Start of Block

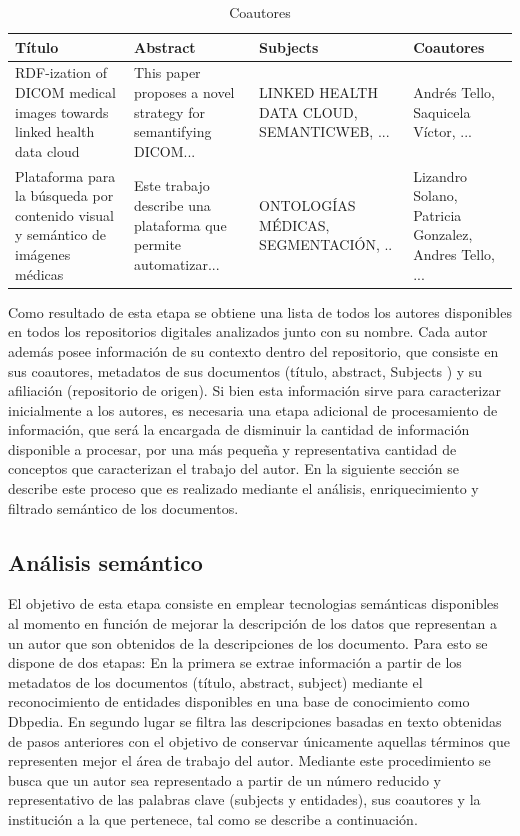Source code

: \documentclass[conference]{IEEEtran}
\begin{document}
\begin{table}[]
\centering
\caption{Coautores}
\label{tb:coautores}
\begin{tabular}{@{}p{}p{}p{}p{}@{}}
\toprule
Título                                                                           & Abstract                                                        & Subjects                                   & Coautores                                             \\ \midrule
RDF-ization of DICOM medical images towards linked health data cloud             & This paper proposes a novel strategy for semantifying DICOM...  & LINKED HEALTH DATA CLOUD, SEMANTICWEB, ... & Andrés Tello, Saquicela Víctor, ...                   \\
Plataforma para la búsqueda por contenido visual y semántico de imágenes médicas & Este trabajo describe una plataforma que permite automatizar... & ONTOLOGÍAS MÉDICAS, SEGMENTACIÓN, ..       & Lizandro Solano, Patricia Gonzalez, Andres Tello, ... \\ \bottomrule
\end{tabular}
\end{table}

Como resultado de esta etapa se obtiene una lista de todos los autores disponibles en todos los repositorios digitales analizados junto con su nombre. Cada autor además posee información de su contexto dentro del repositorio, que consiste en sus coautores, metadatos de sus documentos (título, abstract, Subjects ) y su afiliación (repositorio de origen). Si bien esta información sirve para caracterizar inicialmente a los autores, es necesaria una etapa adicional de procesamiento de información, que será la encargada de disminuir la cantidad de información disponible a procesar,  por una más  pequeña y representativa cantidad de conceptos que caracterizan el trabajo del autor. En la siguiente sección se describe este proceso que es realizado mediante  el análisis, enriquecimiento y filtrado semántico de los documentos.

\subsection{Análisis semántico}

El objetivo de esta etapa consiste en emplear tecnologias semánticas disponibles al momento en función de mejorar la descripción de los datos que representan a un  autor que son obtenidos de la descripciones de los documento.  Para esto se dispone de dos etapas: En la primera se extrae información a partir de los metadatos de los documentos (título, abstract, subject) mediante el reconocimiento de entidades disponibles en una base de conocimiento como Dbpedia. En segundo lugar se filtra las descripciones basadas en texto obtenidas de pasos anteriores con el objetivo de conservar únicamente aquellas términos que representen mejor el área de trabajo del autor.  Mediante este procedimiento se busca que un autor sea representado  a partir de un número reducido y representativo de las palabras clave (subjects y entidades), sus coautores y la institución a la que pertenece, tal como se describe a continuación. 
\end{document}
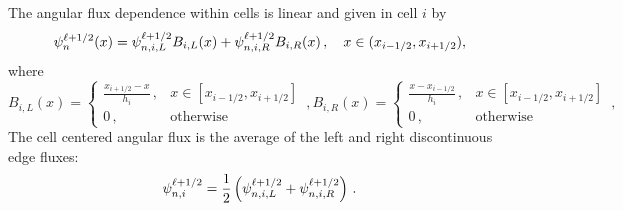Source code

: The angular flux dependence within cells is linear and given in cell $i$ by
\begin{equation} \label{eq:afdef}
\psi_{n}^{\ell+1/2}(x) = \psi_{n,i,L}^{\ell+1/2} B_{i,L}(x) + \psi_{n,i,R}^{\ell+1/2} B_{i,R}(x) \,, \quad x \in (x_{i-1/2},x_{i+1/2}),
\end{equation}
where
		\begin{subequations}
		\begin{equation}\label{eq:bfunL}
			B_{i,L}(x) = \begin{cases}
				\frac{x_{i+1/2} - x}{h_i} \,, & x \in [x_{i-1/2}, x_{i+1/2}] \\ 
				0 \,, & \text{otherwise}
			\end{cases} \,,
		\end{equation}
		\begin{equation}\label{eq:bfunR}
			B_{i,R}(x) = \begin{cases}
				\frac{x - x_{i-1/2}}{h_i} \,, & x \in [x_{i-1/2}, x_{i+1/2}] \\ 
				0 \,, & \text{otherwise}
			\end{cases} \,,
		\end{equation}
	\end{subequations}
The cell centered angular flux is the average of the left and right discontinuous edge fluxes:
	\begin{equation} \label{eq:lldg_i}
		\psi_{n,i}^{\ell+1/2} = \frac{1}{2}\left(\psi_{n,i,L}^{\ell+1/2} + \psi_{n,i,R}^{\ell+1/2}\right) \,.
	\end{equation}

End of Block

Requirement: Among the records above, find the lines where the word "subequations" appears and copy them.

Output for this task:
		\begin{subequations}
	\end{subequations}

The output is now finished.